• Requirement:
From the records below, copy the lines that include "Détermination".

• Supplied data:
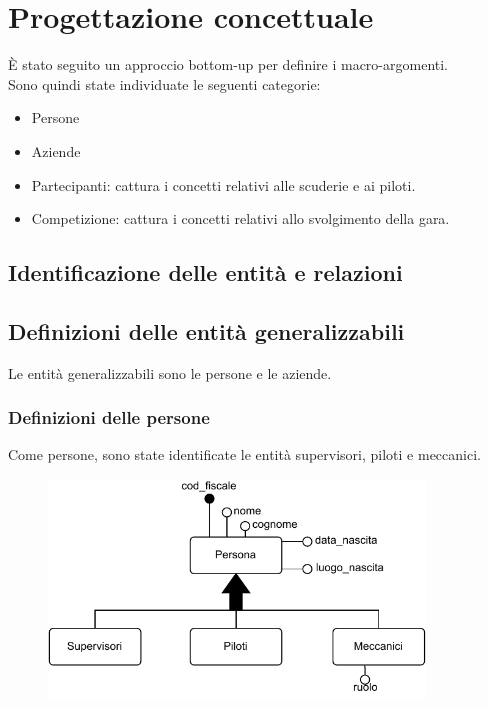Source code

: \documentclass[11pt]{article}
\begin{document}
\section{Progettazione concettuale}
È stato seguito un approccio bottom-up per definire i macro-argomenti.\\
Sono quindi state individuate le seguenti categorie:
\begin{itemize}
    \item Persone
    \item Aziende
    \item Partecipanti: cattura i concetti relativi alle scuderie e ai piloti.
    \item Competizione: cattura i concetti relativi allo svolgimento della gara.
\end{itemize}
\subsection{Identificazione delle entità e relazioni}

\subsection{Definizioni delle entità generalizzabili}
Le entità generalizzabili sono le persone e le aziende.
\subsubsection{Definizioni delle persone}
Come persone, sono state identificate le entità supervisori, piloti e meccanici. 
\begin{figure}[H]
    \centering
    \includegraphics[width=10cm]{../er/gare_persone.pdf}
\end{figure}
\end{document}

---

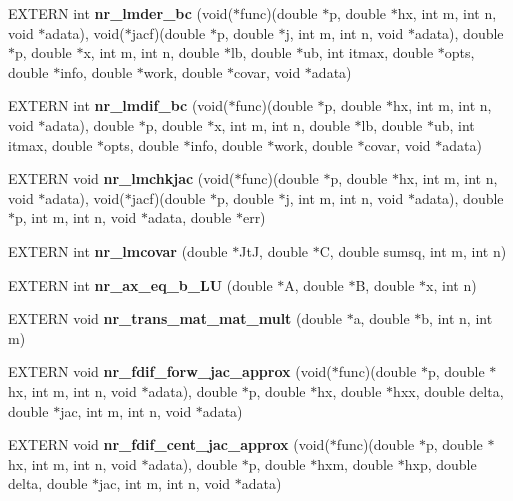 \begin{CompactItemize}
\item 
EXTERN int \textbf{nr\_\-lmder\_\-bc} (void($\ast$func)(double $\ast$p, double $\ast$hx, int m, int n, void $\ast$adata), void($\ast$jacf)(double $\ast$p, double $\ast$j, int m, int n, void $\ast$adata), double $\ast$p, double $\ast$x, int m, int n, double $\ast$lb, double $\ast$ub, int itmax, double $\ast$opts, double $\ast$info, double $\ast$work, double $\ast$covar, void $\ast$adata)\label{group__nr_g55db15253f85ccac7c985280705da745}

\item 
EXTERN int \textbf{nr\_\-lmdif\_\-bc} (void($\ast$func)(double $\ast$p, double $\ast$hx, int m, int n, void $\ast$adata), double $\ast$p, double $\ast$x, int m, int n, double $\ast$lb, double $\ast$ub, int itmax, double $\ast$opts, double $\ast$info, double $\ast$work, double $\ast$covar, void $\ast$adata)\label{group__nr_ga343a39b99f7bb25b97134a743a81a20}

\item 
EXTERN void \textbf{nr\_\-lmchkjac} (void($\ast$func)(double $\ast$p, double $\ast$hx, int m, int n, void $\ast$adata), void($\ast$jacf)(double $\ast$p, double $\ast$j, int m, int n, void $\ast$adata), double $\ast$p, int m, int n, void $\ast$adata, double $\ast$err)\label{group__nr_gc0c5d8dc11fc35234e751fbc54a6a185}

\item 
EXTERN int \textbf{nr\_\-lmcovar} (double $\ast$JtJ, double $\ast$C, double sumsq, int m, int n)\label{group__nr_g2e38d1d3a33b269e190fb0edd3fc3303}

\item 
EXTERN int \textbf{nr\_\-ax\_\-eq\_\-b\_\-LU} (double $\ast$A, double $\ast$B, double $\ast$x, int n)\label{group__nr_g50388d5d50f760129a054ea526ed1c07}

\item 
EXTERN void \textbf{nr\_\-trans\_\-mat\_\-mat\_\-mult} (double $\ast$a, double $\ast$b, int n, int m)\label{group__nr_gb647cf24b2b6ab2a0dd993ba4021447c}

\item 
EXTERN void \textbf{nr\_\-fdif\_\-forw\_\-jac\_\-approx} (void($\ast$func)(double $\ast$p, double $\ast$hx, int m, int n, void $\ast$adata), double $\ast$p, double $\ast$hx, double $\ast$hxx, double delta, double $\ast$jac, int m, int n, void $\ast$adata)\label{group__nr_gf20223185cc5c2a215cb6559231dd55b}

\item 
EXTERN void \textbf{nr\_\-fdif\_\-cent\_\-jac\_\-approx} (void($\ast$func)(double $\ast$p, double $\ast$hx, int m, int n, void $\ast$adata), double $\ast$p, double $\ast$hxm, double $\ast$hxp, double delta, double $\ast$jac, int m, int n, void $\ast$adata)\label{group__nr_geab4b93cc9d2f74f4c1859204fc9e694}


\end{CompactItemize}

...

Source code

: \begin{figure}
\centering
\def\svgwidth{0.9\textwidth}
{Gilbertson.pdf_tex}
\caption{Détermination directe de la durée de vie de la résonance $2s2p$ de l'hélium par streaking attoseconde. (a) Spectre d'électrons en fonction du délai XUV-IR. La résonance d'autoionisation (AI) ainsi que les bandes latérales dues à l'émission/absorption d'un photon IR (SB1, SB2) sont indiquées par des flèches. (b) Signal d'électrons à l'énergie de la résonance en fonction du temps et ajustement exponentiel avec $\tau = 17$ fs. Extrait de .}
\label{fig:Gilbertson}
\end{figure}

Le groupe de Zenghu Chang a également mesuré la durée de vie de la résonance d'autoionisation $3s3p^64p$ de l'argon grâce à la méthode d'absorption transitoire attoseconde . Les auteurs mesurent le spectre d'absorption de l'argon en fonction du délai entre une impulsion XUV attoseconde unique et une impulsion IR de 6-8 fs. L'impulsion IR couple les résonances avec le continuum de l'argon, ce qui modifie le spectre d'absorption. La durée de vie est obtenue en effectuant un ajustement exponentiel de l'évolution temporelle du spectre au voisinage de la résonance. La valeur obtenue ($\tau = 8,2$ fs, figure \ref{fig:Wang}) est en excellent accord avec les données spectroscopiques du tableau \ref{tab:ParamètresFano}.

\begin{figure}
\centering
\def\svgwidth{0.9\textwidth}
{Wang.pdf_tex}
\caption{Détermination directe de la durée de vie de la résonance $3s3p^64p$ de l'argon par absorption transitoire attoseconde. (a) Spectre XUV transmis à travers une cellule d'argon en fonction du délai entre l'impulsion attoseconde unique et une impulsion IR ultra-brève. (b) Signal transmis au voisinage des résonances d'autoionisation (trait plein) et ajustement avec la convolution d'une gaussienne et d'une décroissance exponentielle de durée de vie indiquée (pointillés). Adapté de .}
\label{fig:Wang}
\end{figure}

• Result of this task:
\caption{Détermination directe de la durée de vie de la résonance $2s2p$ de l'hélium par streaking attoseconde. (a) Spectre d'électrons en fonction du délai XUV-IR. La résonance d'autoionisation (AI) ainsi que les bandes latérales dues à l'émission/absorption d'un photon IR (SB1, SB2) sont indiquées par des flèches. (b) Signal d'électrons à l'énergie de la résonance en fonction du temps et ajustement exponentiel avec $\tau = 17$ fs. Extrait de .}
\caption{Détermination directe de la durée de vie de la résonance $3s3p^64p$ de l'argon par absorption transitoire attoseconde. (a) Spectre XUV transmis à travers une cellule d'argon en fonction du délai entre l'impulsion attoseconde unique et une impulsion IR ultra-brève. (b) Signal transmis au voisinage des résonances d'autoionisation (trait plein) et ajustement avec la convolution d'une gaussienne et d'une décroissance exponentielle de durée de vie indiquée (pointillés). Adapté de .}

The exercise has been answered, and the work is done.